---------- Records for the task ----------

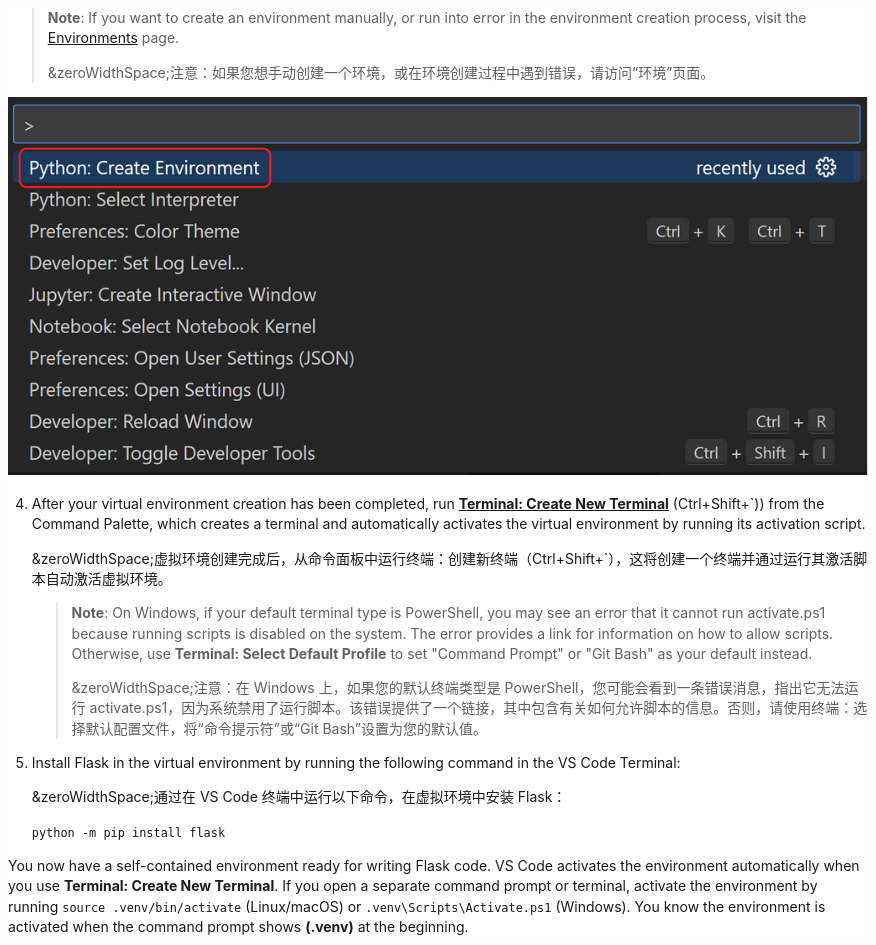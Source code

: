    > **Note**: If you want to create an environment manually, or run into error in the environment creation process, visit the [Environments](https://code.visualstudio.com/docs/python/environments#_create-a-virtual-environment-in-the-terminal) page.
   >
   > &zeroWidthSpace;注意：如果您想手动创建一个环境，或在环境创建过程中遇到错误，请访问“环境”页面。

   ![Flask tutorial: opening the Command Palette in VS Code](./FlaskTutorial_img/command-palette.png)

4. After your virtual environment creation has been completed, run [**Terminal: Create New Terminal**](https://code.visualstudio.com/docs/terminal/basics) (Ctrl+Shift+`)) from the Command Palette, which creates a terminal and automatically activates the virtual environment by running its activation script.

   &zeroWidthSpace;虚拟环境创建完成后，从命令面板中运行终端：创建新终端（Ctrl+Shift+`），这将创建一个终端并通过运行其激活脚本自动激活虚拟环境。

   > **Note**: On Windows, if your default terminal type is PowerShell, you may see an error that it cannot run activate.ps1 because running scripts is disabled on the system. The error provides a link for information on how to allow scripts. Otherwise, use **Terminal: Select Default Profile** to set "Command Prompt" or "Git Bash" as your default instead.
   >
   > &zeroWidthSpace;注意：在 Windows 上，如果您的默认终端类型是 PowerShell，您可能会看到一条错误消息，指出它无法运行 activate.ps1，因为系统禁用了运行脚本。该错误提供了一个链接，其中包含有关如何允许脚本的信息。否则，请使用终端：选择默认配置文件，将“命令提示符”或“Git Bash”设置为您的默认值。

5. Install Flask in the virtual environment by running the following command in the VS Code Terminal:

   &zeroWidthSpace;通过在 VS Code 终端中运行以下命令，在虚拟环境中安装 Flask：

   ```
   python -m pip install flask
   ```

You now have a self-contained environment ready for writing Flask code. VS Code activates the environment automatically when you use **Terminal: Create New Terminal**. If you open a separate command prompt or terminal, activate the environment by running `source .venv/bin/activate` (Linux/macOS) or `.venv\Scripts\Activate.ps1` (Windows). You know the environment is activated when the command prompt shows **(.venv)** at the beginning.
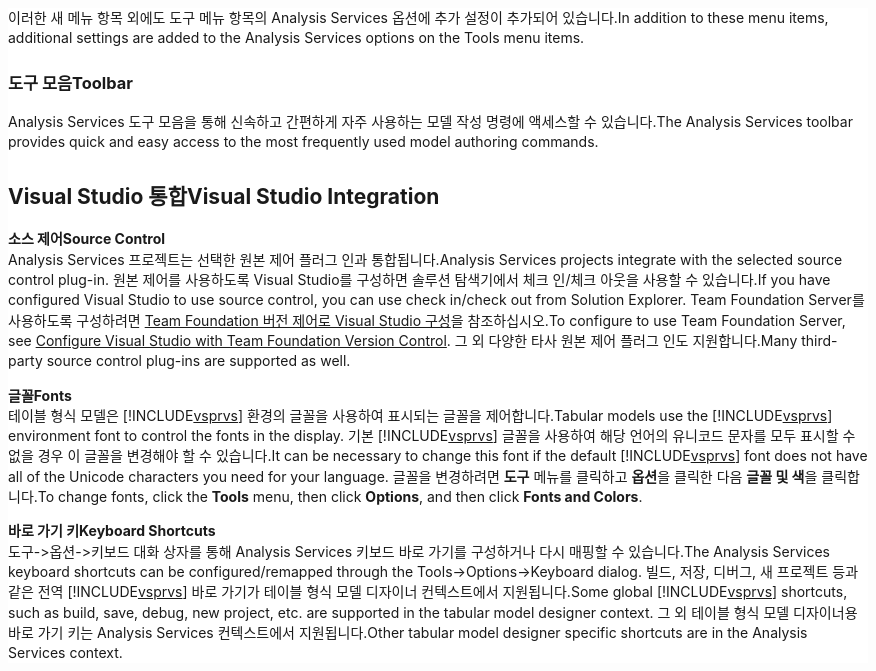  <span data-ttu-id="885a9-178">이러한 새 메뉴 항목 외에도 도구 메뉴 항목의 Analysis Services 옵션에 추가 설정이 추가되어 있습니다.</span><span class="sxs-lookup"><span data-stu-id="885a9-178">In addition to these menu items, additional settings are added to the Analysis Services options on the Tools menu items.</span></span>  
  
### <a name="toolbar"></a><span data-ttu-id="885a9-179">도구 모음</span><span class="sxs-lookup"><span data-stu-id="885a9-179">Toolbar</span></span>  
 <span data-ttu-id="885a9-180">Analysis Services 도구 모음을 통해 신속하고 간편하게 자주 사용하는 모델 작성 명령에 액세스할 수 있습니다.</span><span class="sxs-lookup"><span data-stu-id="885a9-180">The Analysis Services toolbar provides quick and easy access to the most frequently used model authoring commands.</span></span>  
  
##  <a name="visual-studio-integration"></a><a name="bkmk_vsint"></a> <span data-ttu-id="885a9-181">Visual Studio 통합</span><span class="sxs-lookup"><span data-stu-id="885a9-181">Visual Studio Integration</span></span>  
 <span data-ttu-id="885a9-182">**소스 제어**</span><span class="sxs-lookup"><span data-stu-id="885a9-182">**Source Control**</span></span>  
 <span data-ttu-id="885a9-183">Analysis Services 프로젝트는 선택한 원본 제어 플러그 인과 통합됩니다.</span><span class="sxs-lookup"><span data-stu-id="885a9-183">Analysis Services projects integrate with the selected source control plug-in.</span></span> <span data-ttu-id="885a9-184">원본 제어를 사용하도록 Visual Studio를 구성하면 솔루션 탐색기에서 체크 인/체크 아웃을 사용할 수 있습니다.</span><span class="sxs-lookup"><span data-stu-id="885a9-184">If you have configured Visual Studio to use source control, you can use check in/check out from Solution Explorer.</span></span> <span data-ttu-id="885a9-185">Team Foundation Server를 사용하도록 구성하려면 [Team Foundation 버전 제어로 Visual Studio 구성](https://msdn.microsoft.com/library/ms253064.aspx)을 참조하십시오.</span><span class="sxs-lookup"><span data-stu-id="885a9-185">To configure to use Team Foundation Server, see [Configure Visual Studio with Team Foundation Version Control](https://msdn.microsoft.com/library/ms253064.aspx).</span></span> <span data-ttu-id="885a9-186">그 외 다양한 타사 원본 제어 플러그 인도 지원합니다.</span><span class="sxs-lookup"><span data-stu-id="885a9-186">Many third-party source control plug-ins are supported as well.</span></span>  
  
 <span data-ttu-id="885a9-187">**글꼴**</span><span class="sxs-lookup"><span data-stu-id="885a9-187">**Fonts**</span></span>  
 <span data-ttu-id="885a9-188">테이블 형식 모델은 [!INCLUDE[vsprvs](../includes/vsprvs-md.md)] 환경의 글꼴을 사용하여 표시되는 글꼴을 제어합니다.</span><span class="sxs-lookup"><span data-stu-id="885a9-188">Tabular models use the [!INCLUDE[vsprvs](../includes/vsprvs-md.md)] environment font to control the fonts in the display.</span></span> <span data-ttu-id="885a9-189">기본 [!INCLUDE[vsprvs](../includes/vsprvs-md.md)] 글꼴을 사용하여 해당 언어의 유니코드 문자를 모두 표시할 수 없을 경우 이 글꼴을 변경해야 할 수 있습니다.</span><span class="sxs-lookup"><span data-stu-id="885a9-189">It can be necessary to change this font if the default [!INCLUDE[vsprvs](../includes/vsprvs-md.md)] font does not have all of the Unicode characters you need for your language.</span></span> <span data-ttu-id="885a9-190">글꼴을 변경하려면 **도구** 메뉴를 클릭하고 **옵션**을 클릭한 다음 **글꼴 및 색**을 클릭합니다.</span><span class="sxs-lookup"><span data-stu-id="885a9-190">To change fonts, click the **Tools** menu, then click **Options**, and then click **Fonts and Colors**.</span></span>  
  
 <span data-ttu-id="885a9-191">**바로 가기 키**</span><span class="sxs-lookup"><span data-stu-id="885a9-191">**Keyboard Shortcuts**</span></span>  
 <span data-ttu-id="885a9-192">도구->옵션->키보드 대화 상자를 통해 Analysis Services 키보드 바로 가기를 구성하거나 다시 매핑할 수 있습니다.</span><span class="sxs-lookup"><span data-stu-id="885a9-192">The Analysis Services keyboard shortcuts can be configured/remapped through the Tools->Options->Keyboard dialog.</span></span> <span data-ttu-id="885a9-193">빌드, 저장, 디버그, 새 프로젝트 등과 같은 전역 [!INCLUDE[vsprvs](../includes/vsprvs-md.md)] 바로 가기가 테이블 형식 모델 디자이너 컨텍스트에서 지원됩니다.</span><span class="sxs-lookup"><span data-stu-id="885a9-193">Some global [!INCLUDE[vsprvs](../includes/vsprvs-md.md)] shortcuts, such as build, save, debug, new project, etc. are supported in the tabular model designer context.</span></span> <span data-ttu-id="885a9-194">그 외 테이블 형식 모델 디자이너용 바로 가기 키는 Analysis Services 컨텍스트에서 지원됩니다.</span><span class="sxs-lookup"><span data-stu-id="885a9-194">Other tabular model designer specific shortcuts are in the Analysis Services context.</span></span>  
  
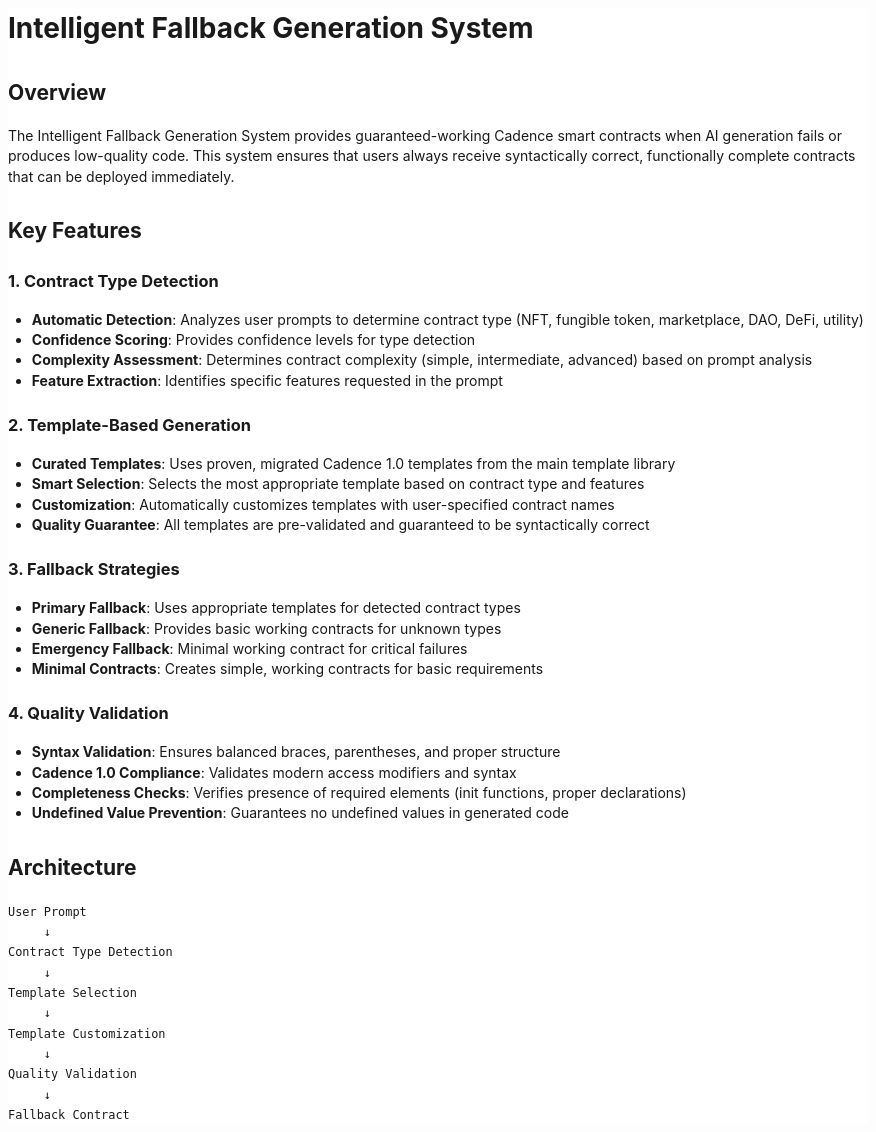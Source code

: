 # Intelligent Fallback Generation System

## Overview

The Intelligent Fallback Generation System provides guaranteed-working Cadence smart contracts when AI generation fails or produces low-quality code. This system ensures that users always receive syntactically correct, functionally complete contracts that can be deployed immediately.

## Key Features

### 1. Contract Type Detection
- **Automatic Detection**: Analyzes user prompts to determine contract type (NFT, fungible token, marketplace, DAO, DeFi, utility)
- **Confidence Scoring**: Provides confidence levels for type detection
- **Complexity Assessment**: Determines contract complexity (simple, intermediate, advanced) based on prompt analysis
- **Feature Extraction**: Identifies specific features requested in the prompt

### 2. Template-Based Generation
- **Curated Templates**: Uses proven, migrated Cadence 1.0 templates from the main template library
- **Smart Selection**: Selects the most appropriate template based on contract type and features
- **Customization**: Automatically customizes templates with user-specified contract names
- **Quality Guarantee**: All templates are pre-validated and guaranteed to be syntactically correct

### 3. Fallback Strategies
- **Primary Fallback**: Uses appropriate templates for detected contract types
- **Generic Fallback**: Provides basic working contracts for unknown types
- **Emergency Fallback**: Minimal working contract for critical failures
- **Minimal Contracts**: Creates simple, working contracts for basic requirements

### 4. Quality Validation
- **Syntax Validation**: Ensures balanced braces, parentheses, and proper structure
- **Cadence 1.0 Compliance**: Validates modern access modifiers and syntax
- **Completeness Checks**: Verifies presence of required elements (init functions, proper declarations)
- **Undefined Value Prevention**: Guarantees no undefined values in generated code

## Architecture

```
User Prompt
     ↓
Contract Type Detection
     ↓
Template Selection
     ↓
Template Customization
     ↓
Quality Validation
     ↓
Fallback Contract
```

----------

→ What is needed
Every line above that has the string "Cadence" needs to be copied.

→ Written reply
The Intelligent Fallback Generation System provides guaranteed-working Cadence smart contracts when AI generation fails or produces low-quality code. This system ensures that users always receive syntactically correct, functionally complete contracts that can be deployed immediately.
- **Curated Templates**: Uses proven, migrated Cadence 1.0 templates from the main template library
- **Cadence 1.0 Compliance**: Validates modern access modifiers and syntax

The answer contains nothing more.